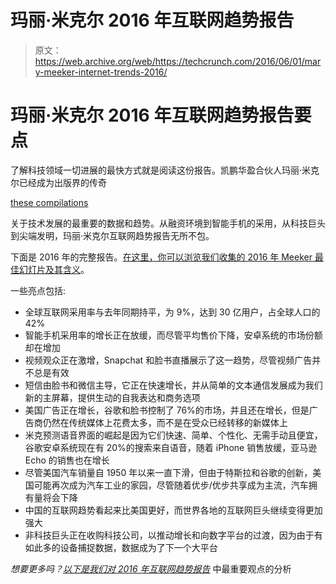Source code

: # 玛丽·米克尔 2016 年互联网趋势报告 

> 原文：<https://web.archive.org/web/https://techcrunch.com/2016/06/01/mary-meeker-internet-trends-2016/>

# 玛丽·米克尔 2016 年互联网趋势报告要点

了解科技领域一切进展的最快方式就是阅读这份报告。凯鹏华盈合伙人玛丽·米克尔已经成为出版界的传奇

[these compilations](https://web.archive.org/web/20221208052554/http://www.kpcb.com/internet-trends)

关于技术发展的最重要的数据和趋势。从融资环境到智能手机的采用，从科技巨头到尖端发明，玛丽·米克尔互联网趋势报告无所不包。

下面是 2016 年的完整报告。[在这里，你可以浏览我们收集的 2016 年 Meeker 最佳幻灯片及其含义](https://web.archive.org/web/20221208052554/https://beta.techcrunch.com/gallery/internet-trends-report-2016/)。

一些亮点包括:

*   全球互联网采用率与去年同期持平，为 9%，达到 30 亿用户，占全球人口的 42%
*   智能手机采用率的增长正在放缓，而尽管平均售价下降，安卓系统的市场份额却在增加
*   视频观众正在激增，Snapchat 和脸书直播展示了这一趋势，尽管视频广告并不总是有效
*   短信由脸书和微信主导，它正在快速增长，并从简单的文本通信发展成为我们新的主屏幕，提供生动的自我表达和商务选项
*   美国广告正在增长，谷歌和脸书控制了 76%的市场，并且还在增长，但是广告商仍然在传统媒体上花费太多，而不是在受众已经转移的新媒体上
*   米克预测语音界面的崛起是因为它们快速、简单、个性化、无需手动且便宜，谷歌安卓系统现在有 20%的搜索来自语音，随着 iPhone 销售放缓，亚马逊 Echo 的销售也在增长
*   尽管美国汽车销量自 1950 年以来一直下滑，但由于特斯拉和谷歌的创新，美国可能再次成为汽车工业的家园，尽管随着优步/优步共享成为主流，汽车拥有量将会下降
*   中国的互联网趋势看起来比美国更好，而世界各地的互联网巨头继续变得更加强大
*   非科技巨头正在收购科技公司，以推动增长和向数字平台的过渡，因为由于有如此多的设备捕捉数据，数据成为了下一个大平台

*想要更多吗？[以下是我们对 2016 年互联网趋势报告](https://web.archive.org/web/20221208052554/https://beta.techcrunch.com/gallery/internet-trends-report-2016/)* 中最重要观点的分析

···

*THE TASK*:
Your task is to transcribe exactly the lines from the one with "下面是 2016 年的完整报告。[在这里，你可以浏览我们收集的" through the end of the data, both included, and nothing besides.

*YOUR SOLUTION*:
下面是 2016 年的完整报告。[在这里，你可以浏览我们收集的 2016 年 Meeker 最佳幻灯片及其含义](https://web.archive.org/web/20221208052554/https://beta.techcrunch.com/gallery/internet-trends-report-2016/)。

一些亮点包括:

*   全球互联网采用率与去年同期持平，为 9%，达到 30 亿用户，占全球人口的 42%
*   智能手机采用率的增长正在放缓，而尽管平均售价下降，安卓系统的市场份额却在增加
*   视频观众正在激增，Snapchat 和脸书直播展示了这一趋势，尽管视频广告并不总是有效
*   短信由脸书和微信主导，它正在快速增长，并从简单的文本通信发展成为我们新的主屏幕，提供生动的自我表达和商务选项
*   美国广告正在增长，谷歌和脸书控制了 76%的市场，并且还在增长，但是广告商仍然在传统媒体上花费太多，而不是在受众已经转移的新媒体上
*   米克预测语音界面的崛起是因为它们快速、简单、个性化、无需手动且便宜，谷歌安卓系统现在有 20%的搜索来自语音，随着 iPhone 销售放缓，亚马逊 Echo 的销售也在增长
*   尽管美国汽车销量自 1950 年以来一直下滑，但由于特斯拉和谷歌的创新，美国可能再次成为汽车工业的家园，尽管随着优步/优步共享成为主流，汽车拥有量将会下降
*   中国的互联网趋势看起来比美国更好，而世界各地的互联网巨头继续变得更加强大
*   非科技巨头正在收购科技公司，以推动增长和向数字平台的过渡，因为由于有如此多的设备捕捉数据，数据成为了下一个大平台

*想要更多吗？[以下是我们对 2016 年互联网趋势报告](https://web.archive.org/web/20221208052554/https://beta.techcrunch.com/gallery/internet-trends-report-2016/)* 中最重要观点的分析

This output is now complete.